• _TO DO_
Take every line from the records below that includes the word "weightn".

(Dataset entries)
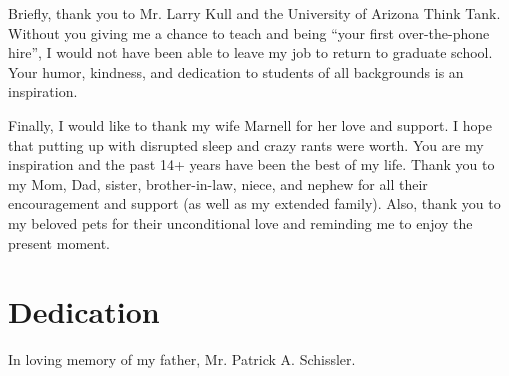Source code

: \documentclass[final]{ua-thesis}
\numberwithin{equation}{section}
\begin{document}
Briefly, thank you to Mr. Larry Kull and the University of Arizona Think Tank. Without you giving me a chance to teach and being ``your first over-the-phone hire'', I would not have been able to leave my job to return to graduate school. Your humor, kindness, and dedication to students of all backgrounds is an inspiration.

Finally, I would like to thank my wife Marnell for her love and support. I hope that putting up with disrupted sleep and crazy rants were worth. You are my inspiration and the past 14+ years have been the best of my life. Thank you to my Mom, Dad, sister, brother-in-law, niece, and nephew for all their encouragement and support (as well as my extended family). Also, thank you to my beloved pets for their unconditional love and reminding me to enjoy the present moment.

\chapter*{Dedication}
\thispagestyle{topright}
\begin{center}In loving memory of my father, Mr. Patrick A. Schissler.\end{center}


\tableofcontents

\listoffigures
\listoftables
\end{document}
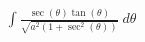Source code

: \documentclass[preview]{standalone}
\begin{document}
\begin{align*}
\int \frac{\sec(\theta)\tan(\theta)}{\sqrt{a^2(1+\sec^2(\theta))}} \ d\theta
\end{align*}
\end{document}
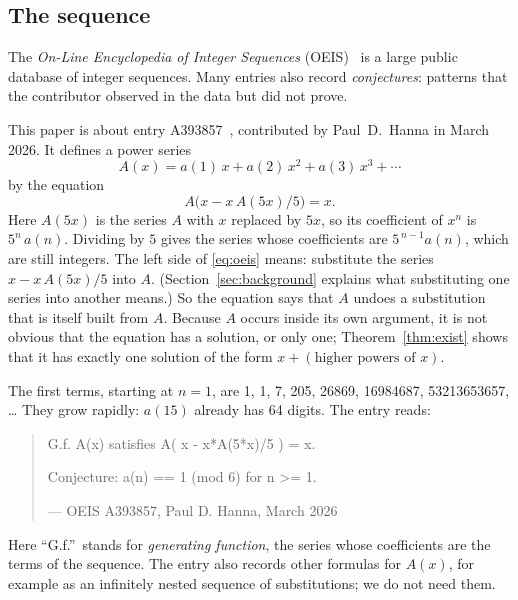 \documentclass[11pt,a4paper]{article}
\theoremstyle{definition}
\theoremstyle{remark}
\begin{document}
\subsection{The sequence}\label{sec:sequence}
The \emph{On-Line Encyclopedia of Integer Sequences} (OEIS)~\cite{oeisdb} is a large public database of integer
sequences. Many
entries also record \emph{conjectures}: patterns that the contributor observed in the data but did not prove.

This paper is about entry A393857~\cite{oeis}, contributed by Paul~D.~Hanna in March 2026. It defines a power series
\[
A(x)=a(1)\,x+a(2)\,x^2+a(3)\,x^3+\cdots
\]
by the equation
\begin{equation}\label{eq:oeis}
A\bigl(x-x\,A(5x)/5\bigr)=x.
\end{equation}
Here $A(5x)$ is the series $A$ with $x$ replaced by $5x$, so its coefficient of $x^n$ is
$5^n\,a(n)$. Dividing by $5$ gives the series whose coefficients are
$5^{\,n-1}a(n)$, which are still integers. The left side of \eqref{eq:oeis} means: substitute the series
$x-x\,A(5x)/5$ into $A$. (Section~\ref{sec:background} explains what substituting one
series into another means.) So the equation says that $A$ undoes a substitution that is itself built from $A$. Because
$A$ occurs inside its own argument, it is not obvious that the equation has a solution, or only one; Theorem~\ref{thm:exist}
shows that it has exactly one solution of the form $x+(\text{higher powers of }x)$.

The first terms, starting at $n=1$, are 1, 1, 7, 205, 26869, 16984687, 53213653657, \dots{} They grow rapidly: $a(15)$
already has 64 digits. The entry reads:
\begin{quote}\small\ttfamily\raggedright G.f. A(x) satisfies A( x - x*A(5*x)/5 ) = x.\par\smallskip Conjecture: a(n) == 1 (mod 6) for n >= 1.\par\smallskip\hfill\textrm{--- OEIS A393857, Paul D. Hanna, March 2026}\end{quote}

Here ``G.f.''\ stands for \emph{generating function}, the series whose coefficients are the terms of the sequence.
The entry also records other formulas for $A(x)$, for example as an infinitely nested sequence of substitutions; we do
not need them.
\end{document}
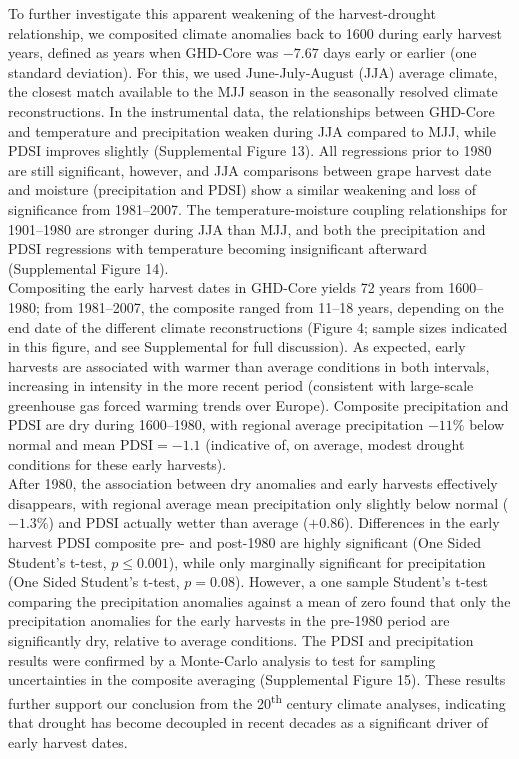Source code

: \documentclass[final]{nature}
\begin{document}
\indent To further investigate this apparent weakening of the harvest-drought relationship, we composited climate anomalies back to 1600 during early harvest years, defined as years when GHD-Core was $-7.67$ days early or earlier (one standard deviation). For this, we used June-July-August (JJA) average climate, the closest match available to the MJJ season in the seasonally resolved climate reconstructions. In the instrumental data, the relationships between GHD-Core and temperature and precipitation weaken during JJA compared to MJJ, while PDSI improves slightly (Supplemental Figure 13). All regressions prior to 1980 are still significant, however, and JJA comparisons between grape harvest date and moisture (precipitation and PDSI) show a similar weakening and loss of significance from 1981--2007. The temperature-moisture coupling relationships for 1901--1980 are stronger during JJA than MJJ, and both the precipitation and PDSI regressions with temperature becoming insignificant afterward (Supplemental Figure 14).\\ 
\indent Compositing the early harvest dates in GHD-Core yields 72 years from 1600--1980; from 1981--2007, the composite ranged from 11--18 years, depending on the end date of the different climate reconstructions (Figure 4; sample sizes indicated in this figure, and see Supplemental for full discussion). As expected, early harvests are associated with warmer than average conditions in both intervals, increasing in intensity in the more recent period (consistent with large-scale greenhouse gas forced warming trends over Europe). Composite precipitation and PDSI are dry during 1600--1980, with regional average precipitation $-11\%$ below normal and mean PDSI$=-1.1$ (indicative of, on average, modest drought conditions for these early harvests).\\
\indent After 1980, the association between dry anomalies and early harvests effectively disappears, with regional average mean precipitation only slightly below normal ($-1.3\%$) and PDSI actually wetter than average ($+0.86$). Differences in the early harvest PDSI composite pre- and post-1980 are highly significant (One Sided Student's t-test, $p\le0.001$), while only marginally significant for precipitation (One Sided Student's t-test, $p=0.08$). However, a one sample Student's t-test comparing the precipitation anomalies against a mean of zero found that only the precipitation anomalies for the early harvests in the pre-1980 period are significantly dry, relative to average conditions. The PDSI and precipitation results were confirmed by a Monte-Carlo analysis to test for sampling uncertainties in the composite averaging (Supplemental Figure 15). These results further support our conclusion from the 20\textsuperscript{th} century climate analyses, indicating that drought has become decoupled in recent decades as a significant driver of early harvest dates.\\
\end{document}
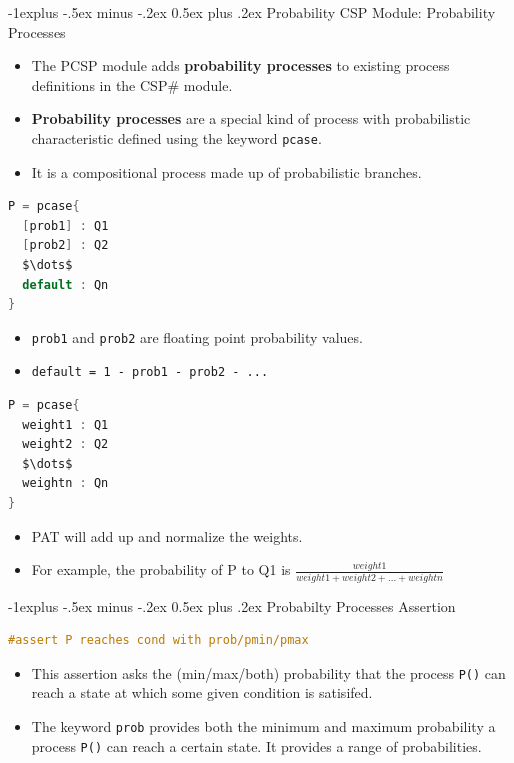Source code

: \documentclass[10pt, landscape]{article}
\makeatletter
\renewcommand{\subsection}{\@startsection{subsection}{2}{0mm}%
  {-1explus -.5ex minus -.2ex}%
  {0.5ex plus .2ex}%
{\normalfont\normalsize\bfseries}}
\makeatother
\begin{document}
\begin{multicols*}{3}
  \subsection{Probability CSP Module: Probability Processes}
  \begin{itemize}
    \item The PCSP module adds \textbf{probability processes} to existing process definitions in the CSP\# module.
    \item \textbf{Probability processes} are a special kind of process with probabilistic characteristic defined using the keyword \texttt{pcase}.
    \item It is a compositional process made up of probabilistic branches.
  \end{itemize}
  \begin{multicols*}{2}
\begin{lstlisting}[language=C, basicstyle=\scriptsize\selectfont\ttfamily, mathescape]
P = pcase{
  [prob1] : Q1
  [prob2] : Q2
  $\dots$
  default : Qn
}
\end{lstlisting}
    \begin{itemize}
      \item \texttt{prob1} and \texttt{prob2} are floating point probability values.
      \item \texttt{default = 1 - prob1 - prob2 - ...}
    \end{itemize}
\begin{lstlisting}[language=C, basicstyle=\scriptsize\selectfont\ttfamily, mathescape]
P = pcase{
  weight1 : Q1
  weight2 : Q2
  $\dots$
  weightn : Qn
}
\end{lstlisting}
    \begin{itemize}
      \item PAT will add up and normalize the weights.
      \item For example, the probability of P to Q1 is $\frac{weight1}{weight1 + weight2 + \dots + weightn}$
    \end{itemize}
  \end{multicols*}

  \subsection{Probabilty Processes Assertion}
\begin{lstlisting}[language=C, basicstyle=\scriptsize\selectfont\ttfamily, mathescape]
#assert P reaches cond with prob/pmin/pmax
\end{lstlisting}
  \begin{itemize}
    \item This assertion asks the (min/max/both) probability that the process \texttt{P()} can reach a state at which some given condition is satisifed.
    \item The keyword \texttt{prob} provides both the minimum and maximum probability a process \texttt{P()} can reach a certain state. It provides a range of probabilities.
  \end{itemize}


\end{multicols*}
\end{document}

• _YOUR RESPONSE_
  weightn : Qn
      \item For example, the probability of P to Q1 is $\frac{weight1}{weight1 + weight2 + \dots + weightn}$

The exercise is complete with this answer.